#### How to complete this task
The word "Gecko" turns up on some lines of this data; say how many, and give no other text.

#### Supplied data
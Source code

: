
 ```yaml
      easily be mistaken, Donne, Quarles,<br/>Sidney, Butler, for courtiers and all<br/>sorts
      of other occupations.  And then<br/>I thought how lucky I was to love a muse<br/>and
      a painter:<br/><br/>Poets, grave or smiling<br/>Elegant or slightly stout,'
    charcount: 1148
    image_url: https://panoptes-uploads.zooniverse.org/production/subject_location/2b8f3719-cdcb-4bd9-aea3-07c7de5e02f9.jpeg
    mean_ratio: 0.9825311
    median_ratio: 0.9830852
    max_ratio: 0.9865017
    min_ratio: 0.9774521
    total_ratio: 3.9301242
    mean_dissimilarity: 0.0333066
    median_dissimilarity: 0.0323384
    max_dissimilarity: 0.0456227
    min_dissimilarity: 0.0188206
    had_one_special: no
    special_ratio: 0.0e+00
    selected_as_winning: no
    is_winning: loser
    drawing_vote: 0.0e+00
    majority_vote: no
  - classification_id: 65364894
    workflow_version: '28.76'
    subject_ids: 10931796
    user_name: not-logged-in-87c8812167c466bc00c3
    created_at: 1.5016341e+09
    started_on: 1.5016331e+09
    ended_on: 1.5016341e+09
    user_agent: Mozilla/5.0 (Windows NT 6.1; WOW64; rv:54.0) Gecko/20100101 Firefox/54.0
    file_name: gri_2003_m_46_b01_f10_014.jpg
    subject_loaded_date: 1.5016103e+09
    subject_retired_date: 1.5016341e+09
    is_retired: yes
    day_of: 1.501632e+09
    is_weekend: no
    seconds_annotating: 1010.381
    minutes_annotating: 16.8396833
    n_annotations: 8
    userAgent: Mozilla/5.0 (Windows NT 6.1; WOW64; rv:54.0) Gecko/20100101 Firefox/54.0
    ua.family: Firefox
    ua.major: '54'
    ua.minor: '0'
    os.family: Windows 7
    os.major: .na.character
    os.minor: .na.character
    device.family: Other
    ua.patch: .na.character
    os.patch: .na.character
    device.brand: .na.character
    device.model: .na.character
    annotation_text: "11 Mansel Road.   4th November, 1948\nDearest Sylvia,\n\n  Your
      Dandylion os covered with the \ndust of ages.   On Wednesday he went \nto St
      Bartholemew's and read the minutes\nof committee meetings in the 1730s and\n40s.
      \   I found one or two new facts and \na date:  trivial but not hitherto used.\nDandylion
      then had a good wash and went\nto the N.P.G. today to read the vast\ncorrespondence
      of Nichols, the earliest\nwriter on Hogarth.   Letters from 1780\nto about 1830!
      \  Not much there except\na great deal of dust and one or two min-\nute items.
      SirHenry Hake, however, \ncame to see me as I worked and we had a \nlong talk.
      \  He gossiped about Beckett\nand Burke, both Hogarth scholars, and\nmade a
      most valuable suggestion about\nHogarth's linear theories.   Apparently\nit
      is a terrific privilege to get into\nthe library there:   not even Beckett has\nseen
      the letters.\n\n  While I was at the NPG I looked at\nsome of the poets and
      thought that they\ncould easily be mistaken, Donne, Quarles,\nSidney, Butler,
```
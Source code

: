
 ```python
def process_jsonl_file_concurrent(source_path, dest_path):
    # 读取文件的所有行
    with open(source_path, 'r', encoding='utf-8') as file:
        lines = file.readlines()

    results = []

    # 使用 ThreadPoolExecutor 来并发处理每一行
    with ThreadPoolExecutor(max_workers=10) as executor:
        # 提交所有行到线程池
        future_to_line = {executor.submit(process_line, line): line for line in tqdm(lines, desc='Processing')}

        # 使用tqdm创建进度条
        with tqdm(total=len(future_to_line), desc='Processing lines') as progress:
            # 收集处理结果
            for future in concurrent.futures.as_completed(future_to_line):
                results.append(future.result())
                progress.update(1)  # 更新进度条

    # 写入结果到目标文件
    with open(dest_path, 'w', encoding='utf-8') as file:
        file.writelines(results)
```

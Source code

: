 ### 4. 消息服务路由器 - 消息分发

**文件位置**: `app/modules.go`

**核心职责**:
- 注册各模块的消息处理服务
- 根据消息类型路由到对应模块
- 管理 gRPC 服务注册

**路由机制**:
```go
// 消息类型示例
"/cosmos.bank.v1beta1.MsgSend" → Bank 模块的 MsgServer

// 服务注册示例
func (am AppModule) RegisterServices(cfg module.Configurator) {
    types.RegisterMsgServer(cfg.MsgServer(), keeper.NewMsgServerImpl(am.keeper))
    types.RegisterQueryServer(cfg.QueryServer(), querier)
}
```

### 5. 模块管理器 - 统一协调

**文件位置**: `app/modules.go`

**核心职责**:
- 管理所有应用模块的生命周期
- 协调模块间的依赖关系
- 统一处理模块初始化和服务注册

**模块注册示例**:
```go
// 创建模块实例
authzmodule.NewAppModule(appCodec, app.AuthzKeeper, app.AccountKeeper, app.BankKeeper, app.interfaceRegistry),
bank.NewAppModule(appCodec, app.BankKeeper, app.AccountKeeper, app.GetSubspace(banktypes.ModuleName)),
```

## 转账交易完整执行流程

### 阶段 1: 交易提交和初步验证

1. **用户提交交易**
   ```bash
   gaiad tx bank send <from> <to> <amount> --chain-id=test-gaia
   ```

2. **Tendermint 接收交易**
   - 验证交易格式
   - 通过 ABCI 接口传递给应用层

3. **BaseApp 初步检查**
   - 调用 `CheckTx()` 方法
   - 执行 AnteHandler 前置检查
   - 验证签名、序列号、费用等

#### Answer to the problem
2